マレーシアのクアラルンプールで食い逃げ認定された話

マレーシア(クアラルンプール)編

 マレーシアのクアラルンプールにはアロー通りという屋台でひしめく楽しい場所があります。

 テーブルとプラスチックのイスがひしめき合い、マレーシア料理をつまみにお酒を飲んでいたりシーシャ(水タバコ)をふかしている人たちで賑わいます。昼間は暑いのでガランとしていますが、夕方からポツポツとお店が外に席を作り出します。

 僕は基本的に一人旅なので、そんな歓楽街でも一人でポツンとご飯を食べていることが多いのですが、強がりではなく寂しくはなりません。たまにですがそこで仲良くなってお酒を飲んだりシーシャを吸ったりしていました(マレーシアでは外での喫煙が原則禁止となったため、今では屋台でシーシャを吸うことはできないかもしれません)。

 

 事件が起きたのはそんなアロー通りでのことでした。

 クアラルンプール滞在中の日課になっていたのですが、アロー通りをゆっくりぶらぶら歩き、じっくり屋台やレストランを物色して夕飯所を探します。

 その日も時間をかけて自分のお腹と相談しながら歩き回ってお店を決めました。僕の席の隣にはシーシャを吸っているカップルがおり、見たところヨーロピアンの旅行者という感じでした。

 僕は適当に3品くらい頼んでむしゃむしゃとがっついていると、彼らから視線を感じました。何か言いたげだったので、「シーシャ美味い? まだマレーシアでは試したことないんだよね」と謎の嘘を混ぜつつ尋ねてみました。試したことないどころか、昼間はシーシャカフェにしか居ません。

 男の方はシーシャをよく吸うと言っていましたが、女の方は今日が初めてということでした。そしてなんと今日は今吸っているもので3本目のシーシャなんだとか。僕はあんまり吸いすぎないで、深呼吸を挟んだ方がいいとアドバイスしました。
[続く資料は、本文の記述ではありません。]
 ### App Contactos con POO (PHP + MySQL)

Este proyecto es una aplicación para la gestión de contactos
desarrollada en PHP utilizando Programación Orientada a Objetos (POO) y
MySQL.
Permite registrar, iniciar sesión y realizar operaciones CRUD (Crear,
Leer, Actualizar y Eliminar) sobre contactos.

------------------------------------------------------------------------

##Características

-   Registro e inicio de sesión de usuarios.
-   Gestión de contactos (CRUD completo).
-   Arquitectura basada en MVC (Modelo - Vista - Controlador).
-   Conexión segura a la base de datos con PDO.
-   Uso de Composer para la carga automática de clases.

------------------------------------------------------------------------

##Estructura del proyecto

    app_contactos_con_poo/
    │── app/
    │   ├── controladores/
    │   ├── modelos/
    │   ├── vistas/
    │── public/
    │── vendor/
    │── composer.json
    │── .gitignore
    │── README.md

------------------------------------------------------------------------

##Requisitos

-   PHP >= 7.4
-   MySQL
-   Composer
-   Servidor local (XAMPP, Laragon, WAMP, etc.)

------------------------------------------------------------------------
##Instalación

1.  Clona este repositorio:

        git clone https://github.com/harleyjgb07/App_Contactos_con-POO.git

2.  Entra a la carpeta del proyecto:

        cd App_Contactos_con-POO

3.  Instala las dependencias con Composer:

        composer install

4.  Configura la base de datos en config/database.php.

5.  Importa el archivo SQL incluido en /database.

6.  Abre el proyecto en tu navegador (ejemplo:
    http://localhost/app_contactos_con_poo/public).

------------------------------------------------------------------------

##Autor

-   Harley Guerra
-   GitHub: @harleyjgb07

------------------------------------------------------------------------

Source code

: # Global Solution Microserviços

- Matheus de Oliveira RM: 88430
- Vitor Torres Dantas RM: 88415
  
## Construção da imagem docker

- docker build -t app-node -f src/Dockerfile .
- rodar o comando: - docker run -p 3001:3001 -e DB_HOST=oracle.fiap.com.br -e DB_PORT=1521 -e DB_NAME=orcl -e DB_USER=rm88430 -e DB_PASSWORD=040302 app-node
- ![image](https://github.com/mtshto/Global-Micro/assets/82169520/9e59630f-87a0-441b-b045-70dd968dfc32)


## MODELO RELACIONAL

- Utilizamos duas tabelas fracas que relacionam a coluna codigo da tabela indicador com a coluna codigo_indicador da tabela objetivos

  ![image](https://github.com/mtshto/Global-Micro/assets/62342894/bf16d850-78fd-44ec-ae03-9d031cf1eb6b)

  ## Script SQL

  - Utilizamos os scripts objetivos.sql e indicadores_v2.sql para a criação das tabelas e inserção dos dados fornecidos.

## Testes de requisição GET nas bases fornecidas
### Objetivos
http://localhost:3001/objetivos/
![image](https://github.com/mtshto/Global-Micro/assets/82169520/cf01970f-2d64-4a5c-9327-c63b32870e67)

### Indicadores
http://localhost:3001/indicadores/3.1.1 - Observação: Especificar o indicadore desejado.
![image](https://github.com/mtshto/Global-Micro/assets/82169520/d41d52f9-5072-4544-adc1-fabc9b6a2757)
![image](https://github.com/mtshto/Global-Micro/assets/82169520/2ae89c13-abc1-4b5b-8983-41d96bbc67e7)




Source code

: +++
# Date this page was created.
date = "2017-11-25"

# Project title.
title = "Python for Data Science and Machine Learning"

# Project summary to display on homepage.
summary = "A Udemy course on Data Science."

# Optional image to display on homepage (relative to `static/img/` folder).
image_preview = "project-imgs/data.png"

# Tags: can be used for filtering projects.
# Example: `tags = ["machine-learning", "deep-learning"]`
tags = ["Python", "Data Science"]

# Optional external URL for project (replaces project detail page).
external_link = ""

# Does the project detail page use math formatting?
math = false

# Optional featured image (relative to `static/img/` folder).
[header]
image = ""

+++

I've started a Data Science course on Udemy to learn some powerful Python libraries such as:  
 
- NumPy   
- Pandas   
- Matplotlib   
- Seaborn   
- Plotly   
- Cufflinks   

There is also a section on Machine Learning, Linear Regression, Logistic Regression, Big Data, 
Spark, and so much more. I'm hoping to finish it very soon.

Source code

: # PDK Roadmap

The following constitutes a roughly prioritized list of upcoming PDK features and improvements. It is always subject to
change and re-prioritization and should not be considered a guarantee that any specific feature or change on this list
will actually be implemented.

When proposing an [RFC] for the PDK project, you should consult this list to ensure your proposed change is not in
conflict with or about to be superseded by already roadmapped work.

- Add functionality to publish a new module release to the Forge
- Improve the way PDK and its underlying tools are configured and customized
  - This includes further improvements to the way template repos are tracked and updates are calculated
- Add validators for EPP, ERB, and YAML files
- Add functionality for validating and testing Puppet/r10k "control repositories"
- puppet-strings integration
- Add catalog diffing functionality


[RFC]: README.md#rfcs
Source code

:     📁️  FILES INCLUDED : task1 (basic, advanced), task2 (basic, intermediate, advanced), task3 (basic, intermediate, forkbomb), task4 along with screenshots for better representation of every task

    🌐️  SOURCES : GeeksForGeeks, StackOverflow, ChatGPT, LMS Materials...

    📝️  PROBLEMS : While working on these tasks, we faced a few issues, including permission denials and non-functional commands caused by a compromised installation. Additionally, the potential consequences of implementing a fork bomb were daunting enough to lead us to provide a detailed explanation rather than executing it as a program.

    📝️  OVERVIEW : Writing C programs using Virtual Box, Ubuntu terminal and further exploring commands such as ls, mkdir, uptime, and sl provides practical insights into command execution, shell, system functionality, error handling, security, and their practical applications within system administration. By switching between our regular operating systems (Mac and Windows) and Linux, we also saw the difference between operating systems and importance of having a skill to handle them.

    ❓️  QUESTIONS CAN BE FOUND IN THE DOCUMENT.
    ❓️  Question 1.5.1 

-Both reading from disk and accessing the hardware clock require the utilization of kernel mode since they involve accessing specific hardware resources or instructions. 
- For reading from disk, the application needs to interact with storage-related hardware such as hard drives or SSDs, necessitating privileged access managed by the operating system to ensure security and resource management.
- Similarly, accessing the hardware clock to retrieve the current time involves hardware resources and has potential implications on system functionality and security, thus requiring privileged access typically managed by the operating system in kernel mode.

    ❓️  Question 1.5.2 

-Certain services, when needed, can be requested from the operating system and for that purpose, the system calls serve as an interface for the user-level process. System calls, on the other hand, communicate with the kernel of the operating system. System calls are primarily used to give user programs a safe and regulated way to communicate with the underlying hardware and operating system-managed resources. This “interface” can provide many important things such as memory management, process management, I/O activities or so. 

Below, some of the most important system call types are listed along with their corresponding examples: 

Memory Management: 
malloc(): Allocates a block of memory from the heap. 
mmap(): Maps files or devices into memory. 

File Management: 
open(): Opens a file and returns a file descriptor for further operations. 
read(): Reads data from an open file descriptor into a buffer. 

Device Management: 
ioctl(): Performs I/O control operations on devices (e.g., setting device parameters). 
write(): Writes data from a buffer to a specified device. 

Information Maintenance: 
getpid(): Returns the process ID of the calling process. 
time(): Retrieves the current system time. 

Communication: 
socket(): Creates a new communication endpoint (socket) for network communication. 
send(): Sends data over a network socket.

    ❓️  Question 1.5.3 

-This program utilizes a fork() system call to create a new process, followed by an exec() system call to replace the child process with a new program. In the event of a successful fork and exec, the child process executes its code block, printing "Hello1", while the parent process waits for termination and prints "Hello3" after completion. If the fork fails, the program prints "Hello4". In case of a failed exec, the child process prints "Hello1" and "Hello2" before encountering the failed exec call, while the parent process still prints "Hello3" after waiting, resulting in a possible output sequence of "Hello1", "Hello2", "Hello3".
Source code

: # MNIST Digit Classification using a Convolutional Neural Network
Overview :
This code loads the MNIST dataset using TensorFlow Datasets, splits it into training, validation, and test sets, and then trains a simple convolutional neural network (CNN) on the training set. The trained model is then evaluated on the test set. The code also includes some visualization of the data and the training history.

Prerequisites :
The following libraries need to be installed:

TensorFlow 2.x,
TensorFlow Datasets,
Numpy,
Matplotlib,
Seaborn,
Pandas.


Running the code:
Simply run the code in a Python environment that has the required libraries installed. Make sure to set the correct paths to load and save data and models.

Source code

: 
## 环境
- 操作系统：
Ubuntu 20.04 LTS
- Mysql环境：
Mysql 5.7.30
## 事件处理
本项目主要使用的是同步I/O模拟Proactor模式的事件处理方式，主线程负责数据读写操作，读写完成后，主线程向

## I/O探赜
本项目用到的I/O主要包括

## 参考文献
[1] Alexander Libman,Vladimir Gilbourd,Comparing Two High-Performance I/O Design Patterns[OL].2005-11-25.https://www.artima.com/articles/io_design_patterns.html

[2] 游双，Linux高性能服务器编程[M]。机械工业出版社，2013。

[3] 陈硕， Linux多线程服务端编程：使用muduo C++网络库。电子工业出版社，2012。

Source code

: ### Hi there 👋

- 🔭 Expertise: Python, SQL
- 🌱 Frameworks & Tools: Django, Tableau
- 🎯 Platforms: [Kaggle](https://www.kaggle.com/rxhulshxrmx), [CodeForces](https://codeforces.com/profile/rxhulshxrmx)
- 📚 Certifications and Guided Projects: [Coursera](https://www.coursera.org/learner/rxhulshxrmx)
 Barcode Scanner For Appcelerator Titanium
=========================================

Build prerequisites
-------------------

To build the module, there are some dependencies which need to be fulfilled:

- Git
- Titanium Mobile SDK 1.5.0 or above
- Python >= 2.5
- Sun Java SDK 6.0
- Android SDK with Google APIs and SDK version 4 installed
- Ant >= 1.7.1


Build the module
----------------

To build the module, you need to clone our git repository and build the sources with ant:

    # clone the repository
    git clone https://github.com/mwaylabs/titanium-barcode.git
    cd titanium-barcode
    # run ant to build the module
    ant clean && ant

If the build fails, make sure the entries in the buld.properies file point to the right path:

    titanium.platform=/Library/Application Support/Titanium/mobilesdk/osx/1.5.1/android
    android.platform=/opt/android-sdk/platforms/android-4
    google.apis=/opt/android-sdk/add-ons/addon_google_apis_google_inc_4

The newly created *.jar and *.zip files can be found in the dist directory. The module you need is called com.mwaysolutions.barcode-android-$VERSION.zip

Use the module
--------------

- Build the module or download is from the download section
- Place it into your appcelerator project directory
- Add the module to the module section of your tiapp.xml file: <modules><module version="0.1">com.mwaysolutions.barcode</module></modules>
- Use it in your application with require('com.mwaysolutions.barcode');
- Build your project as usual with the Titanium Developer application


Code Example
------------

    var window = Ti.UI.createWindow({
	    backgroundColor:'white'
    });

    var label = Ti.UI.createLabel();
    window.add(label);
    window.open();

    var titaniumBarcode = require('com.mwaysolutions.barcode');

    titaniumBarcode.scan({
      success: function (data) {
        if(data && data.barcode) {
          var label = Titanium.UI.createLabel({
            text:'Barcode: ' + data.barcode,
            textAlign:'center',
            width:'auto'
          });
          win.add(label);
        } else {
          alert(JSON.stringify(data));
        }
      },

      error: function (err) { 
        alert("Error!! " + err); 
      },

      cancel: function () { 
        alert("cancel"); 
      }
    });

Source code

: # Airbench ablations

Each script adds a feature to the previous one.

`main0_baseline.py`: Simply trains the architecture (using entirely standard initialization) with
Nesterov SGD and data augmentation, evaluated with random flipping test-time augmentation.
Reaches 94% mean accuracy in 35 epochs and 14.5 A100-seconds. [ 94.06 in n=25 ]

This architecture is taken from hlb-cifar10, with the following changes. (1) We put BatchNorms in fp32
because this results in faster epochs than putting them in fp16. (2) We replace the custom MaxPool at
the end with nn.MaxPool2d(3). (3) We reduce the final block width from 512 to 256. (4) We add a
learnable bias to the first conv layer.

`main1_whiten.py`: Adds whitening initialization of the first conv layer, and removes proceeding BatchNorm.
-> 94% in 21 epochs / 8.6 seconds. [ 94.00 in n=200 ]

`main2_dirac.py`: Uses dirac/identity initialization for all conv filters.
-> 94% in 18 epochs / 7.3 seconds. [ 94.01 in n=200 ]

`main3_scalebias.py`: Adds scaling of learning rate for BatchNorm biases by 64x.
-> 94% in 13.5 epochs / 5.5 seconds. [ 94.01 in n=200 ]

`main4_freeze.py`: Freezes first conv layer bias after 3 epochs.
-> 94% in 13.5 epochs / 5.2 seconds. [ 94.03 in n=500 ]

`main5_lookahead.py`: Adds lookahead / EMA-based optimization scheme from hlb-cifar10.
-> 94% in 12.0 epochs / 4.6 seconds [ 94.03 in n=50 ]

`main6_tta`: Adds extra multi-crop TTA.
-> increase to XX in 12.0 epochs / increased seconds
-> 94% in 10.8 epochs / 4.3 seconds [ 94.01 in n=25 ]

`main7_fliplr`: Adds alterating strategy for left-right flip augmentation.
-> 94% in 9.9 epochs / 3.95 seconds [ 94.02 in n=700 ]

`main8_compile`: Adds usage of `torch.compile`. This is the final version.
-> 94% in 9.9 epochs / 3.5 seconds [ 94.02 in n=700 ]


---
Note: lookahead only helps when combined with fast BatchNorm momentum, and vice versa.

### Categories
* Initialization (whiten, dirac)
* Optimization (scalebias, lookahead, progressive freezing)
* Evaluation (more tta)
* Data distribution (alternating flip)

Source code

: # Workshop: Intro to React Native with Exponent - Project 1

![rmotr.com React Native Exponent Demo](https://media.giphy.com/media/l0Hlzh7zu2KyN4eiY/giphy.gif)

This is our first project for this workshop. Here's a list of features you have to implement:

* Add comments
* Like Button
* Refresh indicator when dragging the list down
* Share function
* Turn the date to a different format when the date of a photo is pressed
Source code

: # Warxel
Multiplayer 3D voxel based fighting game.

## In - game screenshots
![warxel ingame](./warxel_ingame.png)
 話題はシーシャから食べ物へ、マレーシアについて、旅について、お互いについてと発展していきました。

 僕は元々ガタイに見合わず大食漢で、お酒が入ると特にずっと食べてしまいます。その日は彼らが飲み物を奢ってくれるというので、グビグビ飲むと同時に食べ物も次々と頼んでいました。一皿の量がそこまで多くないので、どんどんと頼んでしまいます。
彼らは食べ物こそそこまで食べていませんでしたが、かなり飲んでいるようで、シーシャとのちゃんぽんもあってか女の方はかなり出来上がっていました。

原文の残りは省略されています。